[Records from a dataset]

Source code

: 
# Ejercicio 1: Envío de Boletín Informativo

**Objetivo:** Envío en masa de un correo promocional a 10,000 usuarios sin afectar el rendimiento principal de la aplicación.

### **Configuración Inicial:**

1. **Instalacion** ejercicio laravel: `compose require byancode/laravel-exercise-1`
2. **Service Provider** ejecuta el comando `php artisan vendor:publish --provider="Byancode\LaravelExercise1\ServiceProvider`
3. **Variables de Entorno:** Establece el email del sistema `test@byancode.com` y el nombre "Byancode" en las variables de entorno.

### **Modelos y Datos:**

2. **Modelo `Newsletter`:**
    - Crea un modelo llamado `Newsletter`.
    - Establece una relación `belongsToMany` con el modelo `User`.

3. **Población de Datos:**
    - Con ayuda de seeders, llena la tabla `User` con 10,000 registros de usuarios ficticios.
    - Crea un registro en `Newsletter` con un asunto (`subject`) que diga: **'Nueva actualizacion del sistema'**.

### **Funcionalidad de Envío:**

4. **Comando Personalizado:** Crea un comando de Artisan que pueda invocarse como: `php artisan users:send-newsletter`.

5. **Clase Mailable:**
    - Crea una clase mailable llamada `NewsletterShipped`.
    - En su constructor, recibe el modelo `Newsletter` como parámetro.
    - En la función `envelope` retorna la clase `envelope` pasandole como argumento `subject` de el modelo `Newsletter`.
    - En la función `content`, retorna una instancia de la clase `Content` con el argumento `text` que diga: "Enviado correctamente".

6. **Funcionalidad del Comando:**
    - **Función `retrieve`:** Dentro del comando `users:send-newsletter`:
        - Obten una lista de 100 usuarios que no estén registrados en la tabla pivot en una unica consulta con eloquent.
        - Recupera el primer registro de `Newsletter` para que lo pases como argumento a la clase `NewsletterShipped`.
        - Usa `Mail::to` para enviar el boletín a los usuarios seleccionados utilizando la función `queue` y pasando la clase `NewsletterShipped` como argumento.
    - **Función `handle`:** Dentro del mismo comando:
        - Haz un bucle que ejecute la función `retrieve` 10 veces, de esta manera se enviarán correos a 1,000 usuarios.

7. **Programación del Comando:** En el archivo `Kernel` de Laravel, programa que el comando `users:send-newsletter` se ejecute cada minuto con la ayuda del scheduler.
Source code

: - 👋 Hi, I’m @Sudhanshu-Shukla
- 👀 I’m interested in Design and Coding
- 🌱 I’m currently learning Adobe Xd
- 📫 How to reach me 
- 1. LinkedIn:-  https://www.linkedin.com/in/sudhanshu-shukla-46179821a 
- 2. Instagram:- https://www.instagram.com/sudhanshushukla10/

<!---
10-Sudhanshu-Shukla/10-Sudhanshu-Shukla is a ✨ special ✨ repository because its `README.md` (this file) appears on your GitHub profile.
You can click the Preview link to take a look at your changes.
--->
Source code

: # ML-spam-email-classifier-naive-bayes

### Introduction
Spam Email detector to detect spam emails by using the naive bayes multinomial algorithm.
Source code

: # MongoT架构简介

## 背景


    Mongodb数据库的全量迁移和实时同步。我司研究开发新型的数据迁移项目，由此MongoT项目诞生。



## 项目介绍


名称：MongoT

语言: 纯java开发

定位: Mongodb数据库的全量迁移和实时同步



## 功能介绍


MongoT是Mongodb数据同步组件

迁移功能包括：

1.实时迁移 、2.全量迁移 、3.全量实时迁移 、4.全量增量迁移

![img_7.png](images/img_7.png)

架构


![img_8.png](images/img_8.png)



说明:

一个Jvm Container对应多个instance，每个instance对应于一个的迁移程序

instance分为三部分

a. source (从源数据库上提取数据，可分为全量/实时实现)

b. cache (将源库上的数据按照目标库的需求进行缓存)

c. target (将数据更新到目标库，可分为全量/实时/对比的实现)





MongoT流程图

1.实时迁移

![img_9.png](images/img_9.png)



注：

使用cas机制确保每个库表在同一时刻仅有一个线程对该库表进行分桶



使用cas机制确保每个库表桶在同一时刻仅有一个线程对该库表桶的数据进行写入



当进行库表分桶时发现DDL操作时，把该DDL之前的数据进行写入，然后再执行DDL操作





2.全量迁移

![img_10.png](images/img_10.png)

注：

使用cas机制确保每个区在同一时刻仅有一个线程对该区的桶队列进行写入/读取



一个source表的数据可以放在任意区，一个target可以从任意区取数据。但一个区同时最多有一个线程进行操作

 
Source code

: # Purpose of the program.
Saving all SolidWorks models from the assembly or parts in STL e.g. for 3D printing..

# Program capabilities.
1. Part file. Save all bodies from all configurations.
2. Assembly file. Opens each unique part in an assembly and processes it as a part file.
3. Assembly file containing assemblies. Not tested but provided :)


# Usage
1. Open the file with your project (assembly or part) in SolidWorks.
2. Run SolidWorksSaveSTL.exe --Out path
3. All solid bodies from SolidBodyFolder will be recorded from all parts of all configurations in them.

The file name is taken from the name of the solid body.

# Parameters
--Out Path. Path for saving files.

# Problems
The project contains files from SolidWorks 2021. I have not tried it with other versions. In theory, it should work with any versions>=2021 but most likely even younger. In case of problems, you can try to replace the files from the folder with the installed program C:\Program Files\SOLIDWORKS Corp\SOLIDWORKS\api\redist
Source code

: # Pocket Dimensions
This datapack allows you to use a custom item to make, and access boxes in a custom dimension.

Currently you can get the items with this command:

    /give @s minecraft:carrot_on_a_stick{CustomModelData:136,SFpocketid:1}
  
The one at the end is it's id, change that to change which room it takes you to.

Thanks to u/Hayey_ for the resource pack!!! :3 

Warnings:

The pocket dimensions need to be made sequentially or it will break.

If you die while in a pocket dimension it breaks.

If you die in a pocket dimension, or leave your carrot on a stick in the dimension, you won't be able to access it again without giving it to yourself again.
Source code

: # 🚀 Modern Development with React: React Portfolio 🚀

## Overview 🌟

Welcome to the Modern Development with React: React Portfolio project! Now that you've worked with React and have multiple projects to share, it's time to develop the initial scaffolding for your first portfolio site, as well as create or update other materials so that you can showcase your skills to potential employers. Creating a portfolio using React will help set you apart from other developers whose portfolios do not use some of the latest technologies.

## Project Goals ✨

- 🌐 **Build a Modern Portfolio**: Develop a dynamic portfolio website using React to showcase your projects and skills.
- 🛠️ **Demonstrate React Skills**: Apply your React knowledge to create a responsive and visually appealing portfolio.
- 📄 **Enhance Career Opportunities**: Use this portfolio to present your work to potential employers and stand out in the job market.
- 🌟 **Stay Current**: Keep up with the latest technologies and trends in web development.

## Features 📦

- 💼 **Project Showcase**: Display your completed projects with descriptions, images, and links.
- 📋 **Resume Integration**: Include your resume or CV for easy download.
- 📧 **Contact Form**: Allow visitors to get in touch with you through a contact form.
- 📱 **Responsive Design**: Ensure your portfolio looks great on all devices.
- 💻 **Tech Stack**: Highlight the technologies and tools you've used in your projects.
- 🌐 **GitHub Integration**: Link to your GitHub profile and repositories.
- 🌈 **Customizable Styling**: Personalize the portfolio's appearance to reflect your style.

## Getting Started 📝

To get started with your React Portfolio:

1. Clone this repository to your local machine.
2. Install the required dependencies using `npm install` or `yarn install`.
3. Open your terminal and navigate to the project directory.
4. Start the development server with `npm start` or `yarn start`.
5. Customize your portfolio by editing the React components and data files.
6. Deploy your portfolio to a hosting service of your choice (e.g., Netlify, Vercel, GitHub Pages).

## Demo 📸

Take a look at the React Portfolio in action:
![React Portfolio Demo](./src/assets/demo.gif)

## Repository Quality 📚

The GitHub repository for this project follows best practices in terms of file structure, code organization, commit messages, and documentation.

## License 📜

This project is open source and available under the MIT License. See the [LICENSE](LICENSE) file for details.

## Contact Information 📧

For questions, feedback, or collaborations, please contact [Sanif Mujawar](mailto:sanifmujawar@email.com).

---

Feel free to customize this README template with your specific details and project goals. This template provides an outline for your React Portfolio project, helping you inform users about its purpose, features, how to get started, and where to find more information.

• [EXERCISE BRIEF] Your reply must consist of one number, the count of lines in the entries that hold "naive".

• [TASK ANSWER] 2